A complete answer includes every line below with the word "just".

Source records

..............................

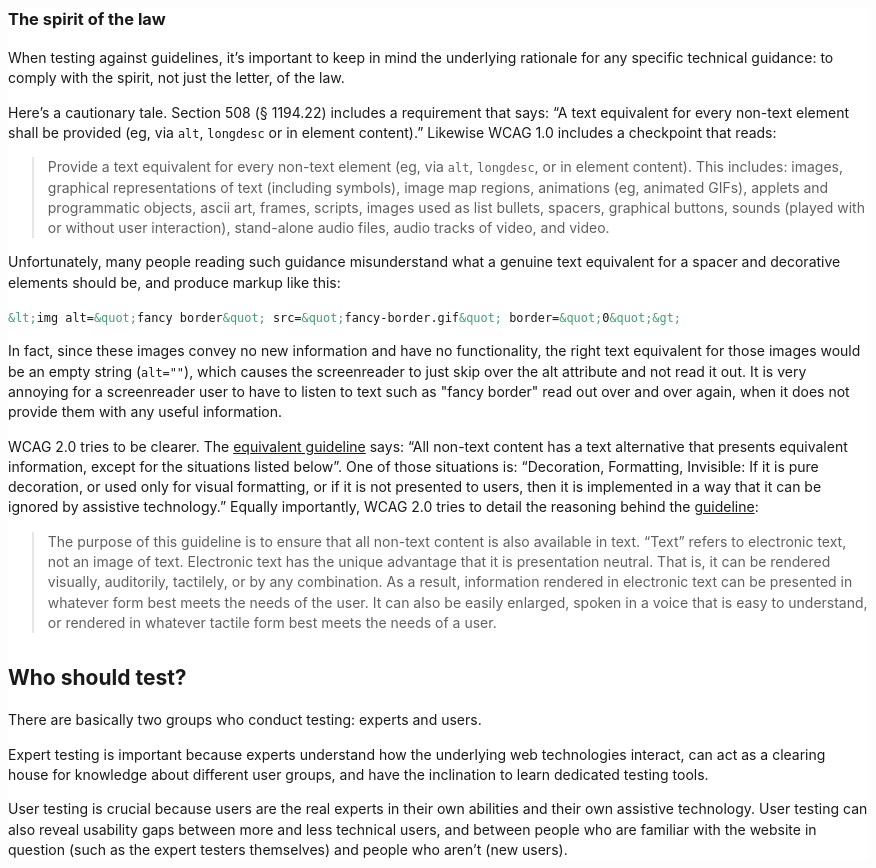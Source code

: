 ### <span>The spirit of the law</span>

When testing against guidelines, it’s important to keep in mind the underlying rationale for any specific technical guidance: to comply with the spirit, not just the letter, of the law.

Here’s a cautionary tale. Section 508 (§ 1194.22) includes a requirement that says: “A text equivalent for every non-text element shall be provided (eg, via `alt`, `longdesc` or in element content).” Likewise WCAG 1.0 includes a checkpoint that reads:

> Provide a text equivalent for every non-text element (eg, via `alt`, `longdesc`, or in element content). This includes: images, graphical representations of text (including symbols), image map regions, animations (eg, animated GIFs), applets and programmatic objects, ascii art, frames, scripts, images used as list bullets, spacers, graphical buttons, sounds (played with or without user interaction), stand-alone audio files, audio tracks of video, and video.

Unfortunately, many people reading such guidance misunderstand what a genuine text equivalent for a spacer and decorative elements should be, and produce markup like this:

``` html
&lt;img alt=&quot;fancy border&quot; src=&quot;fancy-border.gif&quot; border=&quot;0&quot;&gt;
```

 In fact, since these images convey no new information and have no functionality, the right text equivalent for those images would be an empty string (`alt=""`), which causes the screenreader to just skip over the alt attribute and not read it out. It is very annoying for a screenreader user to have to listen to text such as "fancy border" read out over and over again, when it does not provide them with any useful information.

WCAG 2.0 tries to be clearer. The [equivalent guideline](http://www.w3.org/TR/WCAG20/#text-equiv) says: “All non-text content has a text alternative that presents equivalent information, except for the situations listed below”. One of those situations is: “Decoration, Formatting, Invisible: If it is pure decoration, or used only for visual formatting, or if it is not presented to users, then it is implemented in a way that it can be ignored by assistive technology.” Equally importantly, WCAG 2.0 tries to detail the reasoning behind the [guideline](http://www.w3.org/TR/2007/WD-UNDERSTANDING-WCAG20-20071211/text-equiv.html#text-equiv):

> The purpose of this guideline is to ensure that all non-text content is also available in text. “Text” refers to electronic text, not an image of text. Electronic text has the unique advantage that it is presentation neutral. That is, it can be rendered visually, auditorily, tactilely, or by any combination. As a result, information rendered in electronic text can be presented in whatever form best meets the needs of the user. It can also be easily enlarged, spoken in a voice that is easy to understand, or rendered in whatever tactile form best meets the needs of a user.

## <span>Who should test?</span>

There are basically two groups who conduct testing: experts and users.

Expert testing is important because experts understand how the underlying web technologies interact, can act as a clearing house for knowledge about different user groups, and have the inclination to learn dedicated testing tools.

User testing is crucial because users are the real experts in their own abilities and their own assistive technology. User testing can also reveal usability gaps between more and less technical users, and between people who are familiar with the website in question (such as the expert testers themselves) and people who aren’t (new users).
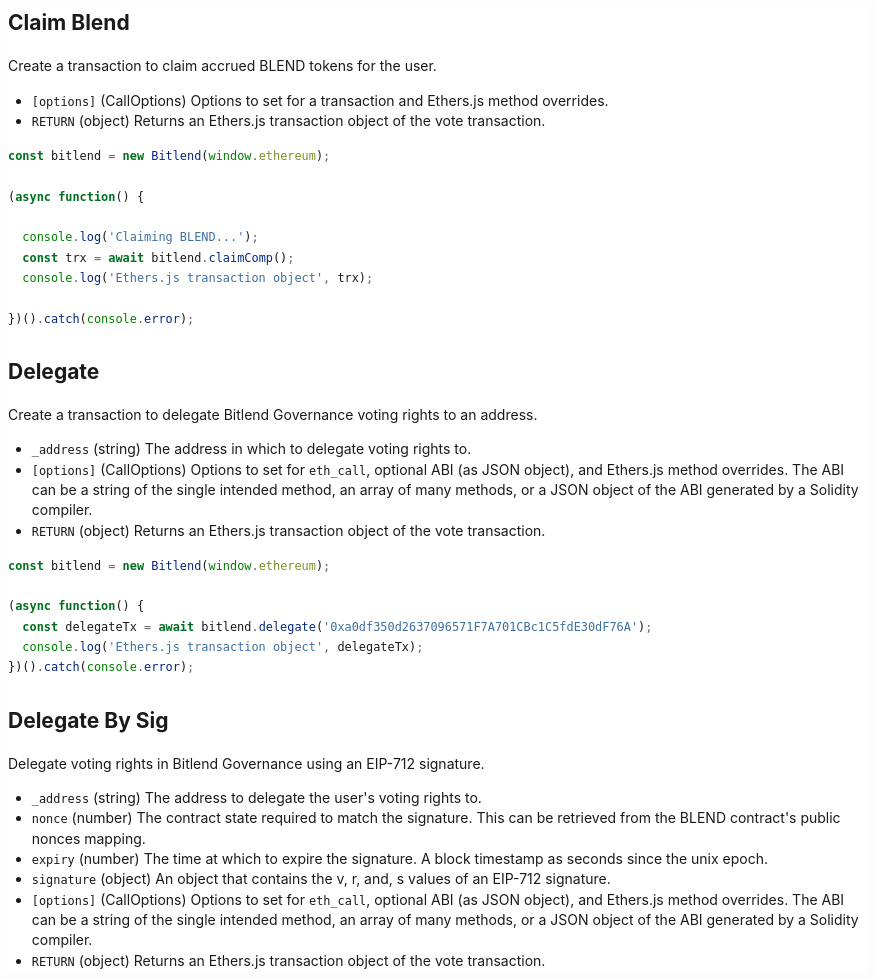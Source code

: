 ## Claim Blend

Create a transaction to claim accrued BLEND tokens for the user.

- `[options]` (CallOptions) Options to set for a transaction and Ethers.js method overrides.
- `RETURN` (object) Returns an Ethers.js transaction object of the vote transaction.


```js
const bitlend = new Bitlend(window.ethereum);

(async function() {

  console.log('Claiming BLEND...');
  const trx = await bitlend.claimComp();
  console.log('Ethers.js transaction object', trx);

})().catch(console.error);
```

## Delegate

Create a transaction to delegate Bitlend Governance voting rights to an address.

- `_address` (string) The address in which to delegate voting rights to.
- `[options]` (CallOptions) Options to set for `eth_call`, optional ABI (as JSON object), and Ethers.js method overrides. The ABI can be a string of the single intended method, an array of many methods, or a JSON object of the ABI generated by a Solidity compiler.
- `RETURN` (object) Returns an Ethers.js transaction object of the vote transaction.


```js
const bitlend = new Bitlend(window.ethereum);

(async function() {
  const delegateTx = await bitlend.delegate('0xa0df350d2637096571F7A701CBc1C5fdE30dF76A');
  console.log('Ethers.js transaction object', delegateTx);
})().catch(console.error);
```

## Delegate By Sig

Delegate voting rights in Bitlend Governance using an EIP-712 signature.

- `_address` (string) The address to delegate the user's voting rights to.
- `nonce` (number) The contract state required to match the signature. This can be retrieved from the BLEND contract's public nonces mapping.
- `expiry` (number) The time at which to expire the signature. A block timestamp as seconds since the unix epoch.
- `signature` (object) An object that contains the v, r, and, s values of an EIP-712 signature.
- `[options]` (CallOptions) Options to set for `eth_call`, optional ABI (as JSON object), and Ethers.js method overrides. The ABI can be a string of the single intended method, an array of many methods, or a JSON object of the ABI generated by a Solidity compiler.
- `RETURN` (object) Returns an Ethers.js transaction object of the vote transaction.
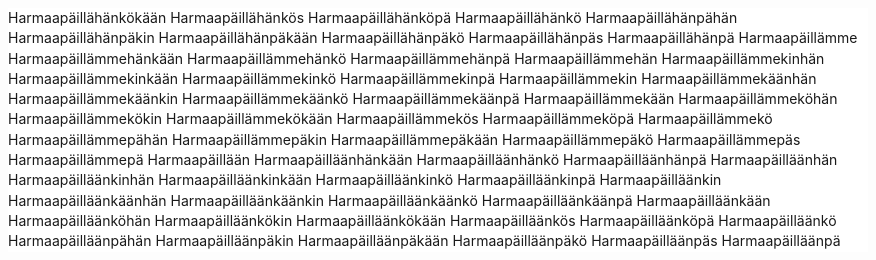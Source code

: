 Harmaapäillähänkökään
Harmaapäillähänkös
Harmaapäillähänköpä
Harmaapäillähänkö
Harmaapäillähänpähän
Harmaapäillähänpäkin
Harmaapäillähänpäkään
Harmaapäillähänpäkö
Harmaapäillähänpäs
Harmaapäillähänpä
Harmaapäillämme
Harmaapäillämmehänkään
Harmaapäillämmehänkö
Harmaapäillämmehänpä
Harmaapäillämmehän
Harmaapäillämmekinhän
Harmaapäillämmekinkään
Harmaapäillämmekinkö
Harmaapäillämmekinpä
Harmaapäillämmekin
Harmaapäillämmekäänhän
Harmaapäillämmekäänkin
Harmaapäillämmekäänkö
Harmaapäillämmekäänpä
Harmaapäillämmekään
Harmaapäillämmeköhän
Harmaapäillämmekökin
Harmaapäillämmekökään
Harmaapäillämmekös
Harmaapäillämmeköpä
Harmaapäillämmekö
Harmaapäillämmepähän
Harmaapäillämmepäkin
Harmaapäillämmepäkään
Harmaapäillämmepäkö
Harmaapäillämmepäs
Harmaapäillämmepä
Harmaapäillään
Harmaapäilläänhänkään
Harmaapäilläänhänkö
Harmaapäilläänhänpä
Harmaapäilläänhän
Harmaapäilläänkinhän
Harmaapäilläänkinkään
Harmaapäilläänkinkö
Harmaapäilläänkinpä
Harmaapäilläänkin
Harmaapäilläänkäänhän
Harmaapäilläänkäänkin
Harmaapäilläänkäänkö
Harmaapäilläänkäänpä
Harmaapäilläänkään
Harmaapäilläänköhän
Harmaapäilläänkökin
Harmaapäilläänkökään
Harmaapäilläänkös
Harmaapäilläänköpä
Harmaapäilläänkö
Harmaapäilläänpähän
Harmaapäilläänpäkin
Harmaapäilläänpäkään
Harmaapäilläänpäkö
Harmaapäilläänpäs
Harmaapäilläänpä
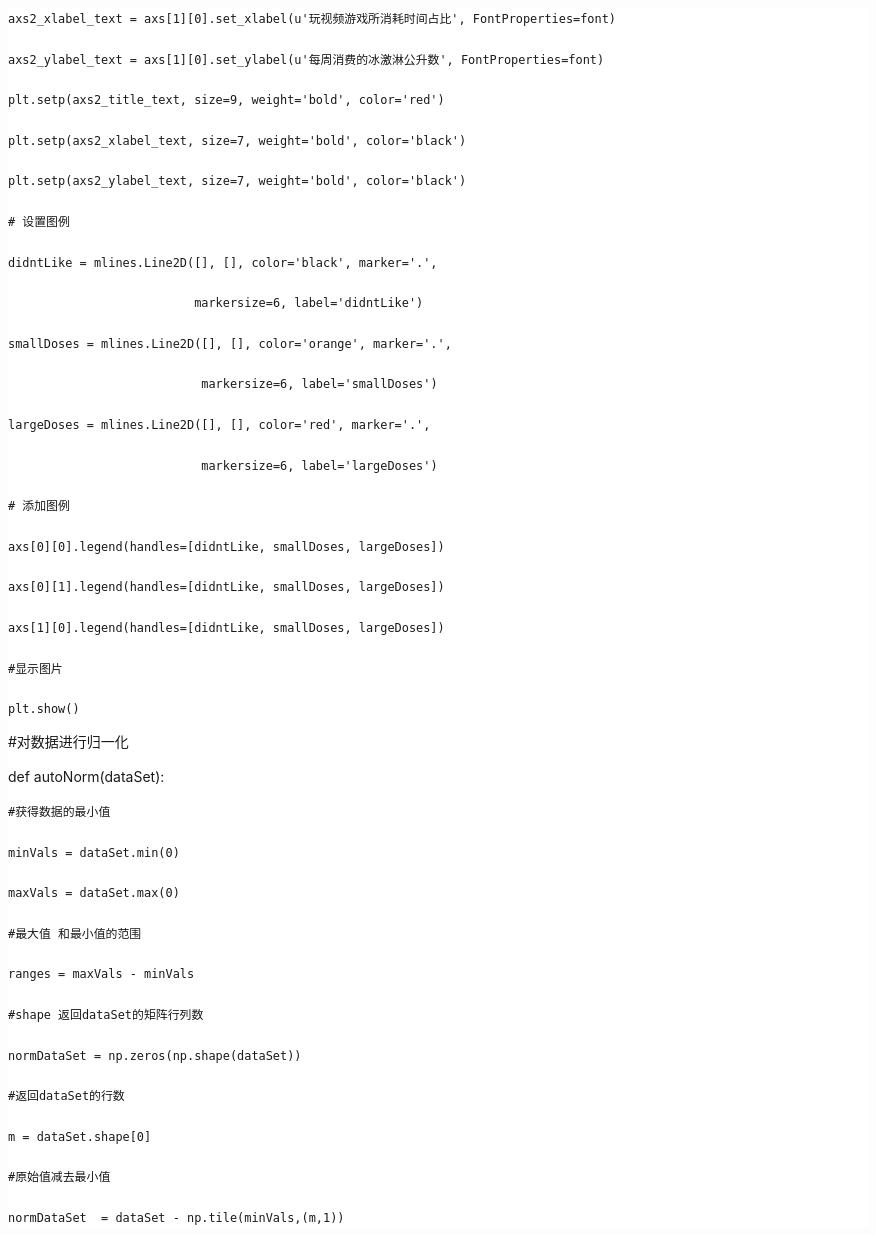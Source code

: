     axs2_xlabel_text = axs[1][0].set_xlabel(u'玩视频游戏所消耗时间占比', FontProperties=font)

    axs2_ylabel_text = axs[1][0].set_ylabel(u'每周消费的冰激淋公升数', FontProperties=font)

    plt.setp(axs2_title_text, size=9, weight='bold', color='red')

    plt.setp(axs2_xlabel_text, size=7, weight='bold', color='black')

    plt.setp(axs2_ylabel_text, size=7, weight='bold', color='black')

    # 设置图例

    didntLike = mlines.Line2D([], [], color='black', marker='.',

                              markersize=6, label='didntLike')

    smallDoses = mlines.Line2D([], [], color='orange', marker='.',

                               markersize=6, label='smallDoses')

    largeDoses = mlines.Line2D([], [], color='red', marker='.',

                               markersize=6, label='largeDoses')

    # 添加图例

    axs[0][0].legend(handles=[didntLike, smallDoses, largeDoses])

    axs[0][1].legend(handles=[didntLike, smallDoses, largeDoses])

    axs[1][0].legend(handles=[didntLike, smallDoses, largeDoses])

    #显示图片

    plt.show()

#对数据进行归一化

def autoNorm(dataSet):

    #获得数据的最小值

    minVals = dataSet.min(0)

    maxVals = dataSet.max(0)

    #最大值 和最小值的范围

    ranges = maxVals - minVals

    #shape 返回dataSet的矩阵行列数

    normDataSet = np.zeros(np.shape(dataSet))

    #返回dataSet的行数

    m = dataSet.shape[0]

    #原始值减去最小值

    normDataSet  = dataSet - np.tile(minVals,(m,1))
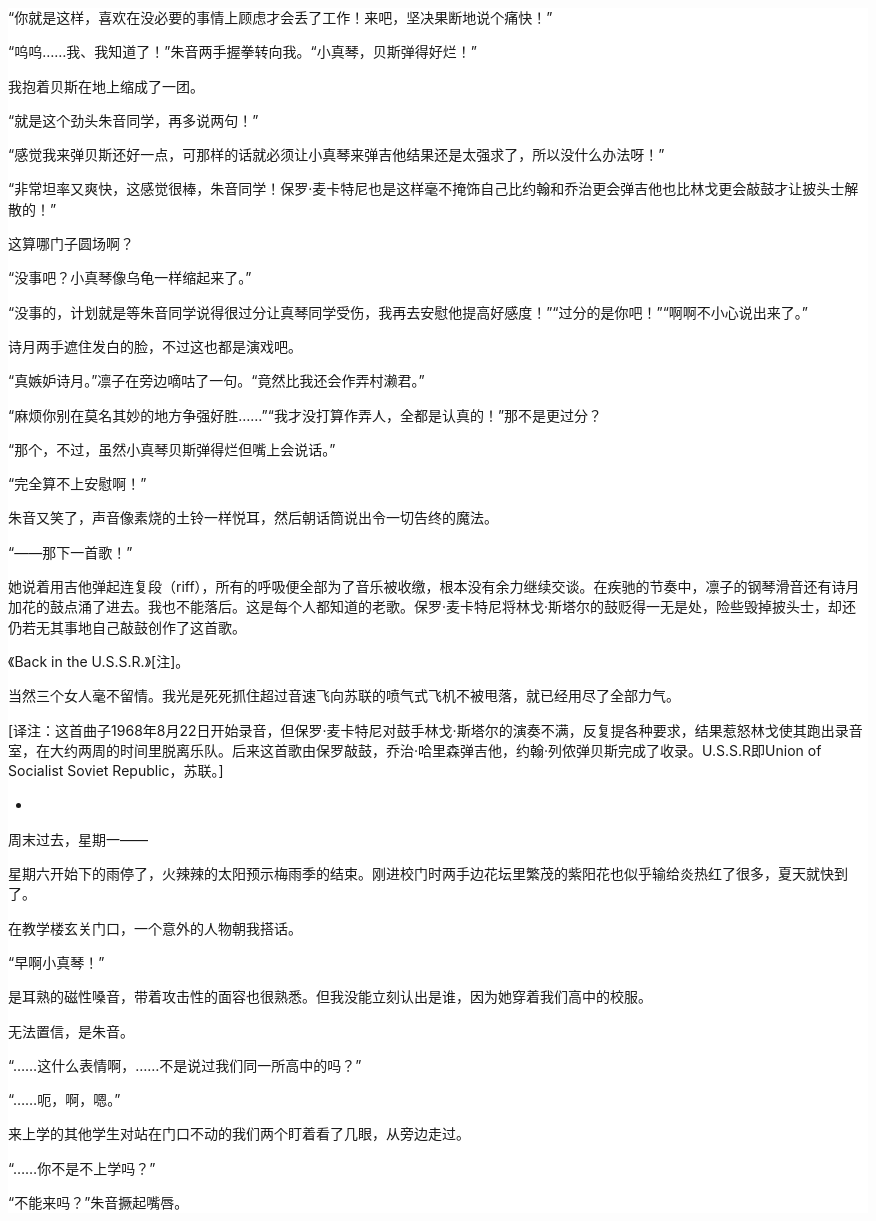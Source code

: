 “你就是这样，喜欢在没必要的事情上顾虑才会丢了工作！来吧，坚决果断地说个痛快！”

“呜呜……我、我知道了！”朱音两手握拳转向我。“小真琴，贝斯弹得好烂！”

我抱着贝斯在地上缩成了一团。

“就是这个劲头朱音同学，再多说两句！”

“感觉我来弹贝斯还好一点，可那样的话就必须让小真琴来弹吉他结果还是太强求了，所以没什么办法呀！”

“非常坦率又爽快，这感觉很棒，朱音同学！保罗·麦卡特尼也是这样毫不掩饰自己比约翰和乔治更会弹吉他也比林戈更会敲鼓才让披头士解散的！”

这算哪门子圆场啊？

“没事吧？小真琴像乌龟一样缩起来了。”

“没事的，计划就是等朱音同学说得很过分让真琴同学受伤，我再去安慰他提高好感度！”“过分的是你吧！”“啊啊不小心说出来了。”

诗月两手遮住发白的脸，不过这也都是演戏吧。

“真嫉妒诗月。”凛子在旁边嘀咕了一句。“竟然比我还会作弄村濑君。”

“麻烦你别在莫名其妙的地方争强好胜……”“我才没打算作弄人，全都是认真的！”那不是更过分？

“那个，不过，虽然小真琴贝斯弹得烂但嘴上会说话。”

“完全算不上安慰啊！”

朱音又笑了，声音像素烧的土铃一样悦耳，然后朝话筒说出令一切告终的魔法。

“——那下一首歌！”

她说着用吉他弹起连复段（riff），所有的呼吸便全部为了音乐被收缴，根本没有余力继续交谈。在疾驰的节奏中，凛子的钢琴滑音还有诗月加花的鼓点涌了进去。我也不能落后。这是每个人都知道的老歌。保罗·麦卡特尼将林戈·斯塔尔的鼓贬得一无是处，险些毁掉披头士，却还仍若无其事地自己敲鼓创作了这首歌。

《Back in the U.S.S.R.》[注]。

当然三个女人毫不留情。我光是死死抓住超过音速飞向苏联的喷气式飞机不被甩落，就已经用尽了全部力气。

[译注：这首曲子1968年8月22日开始录音，但保罗·麦卡特尼对鼓手林戈·斯塔尔的演奏不满，反复提各种要求，结果惹怒林戈使其跑出录音室，在大约两周的时间里脱离乐队。后来这首歌由保罗敲鼓，乔治·哈里森弹吉他，约翰·列侬弹贝斯完成了收录。U.S.S.R即Union of Socialist Soviet Republic，苏联。]

*

周末过去，星期一——

星期六开始下的雨停了，火辣辣的太阳预示梅雨季的结束。刚进校门时两手边花坛里繁茂的紫阳花也似乎输给炎热红了很多，夏天就快到了。

在教学楼玄关门口，一个意外的人物朝我搭话。

“早啊小真琴！”

是耳熟的磁性嗓音，带着攻击性的面容也很熟悉。但我没能立刻认出是谁，因为她穿着我们高中的校服。

无法置信，是朱音。

“……这什么表情啊，……不是说过我们同一所高中的吗？”

“……呃，啊，嗯。”

来上学的其他学生对站在门口不动的我们两个盯着看了几眼，从旁边走过。

“……你不是不上学吗？”

“不能来吗？”朱音撅起嘴唇。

..............................

EXERCISE OUTPUT.
When testing against guidelines, it’s important to keep in mind the underlying rationale for any specific technical guidance: to comply with the spirit, not just the letter, of the law.
 In fact, since these images convey no new information and have no functionality, the right text equivalent for those images would be an empty string (`alt=""`), which causes the screenreader to just skip over the alt attribute and not read it out. It is very annoying for a screenreader user to have to listen to text such as "fancy border" read out over and over again, when it does not provide them with any useful information.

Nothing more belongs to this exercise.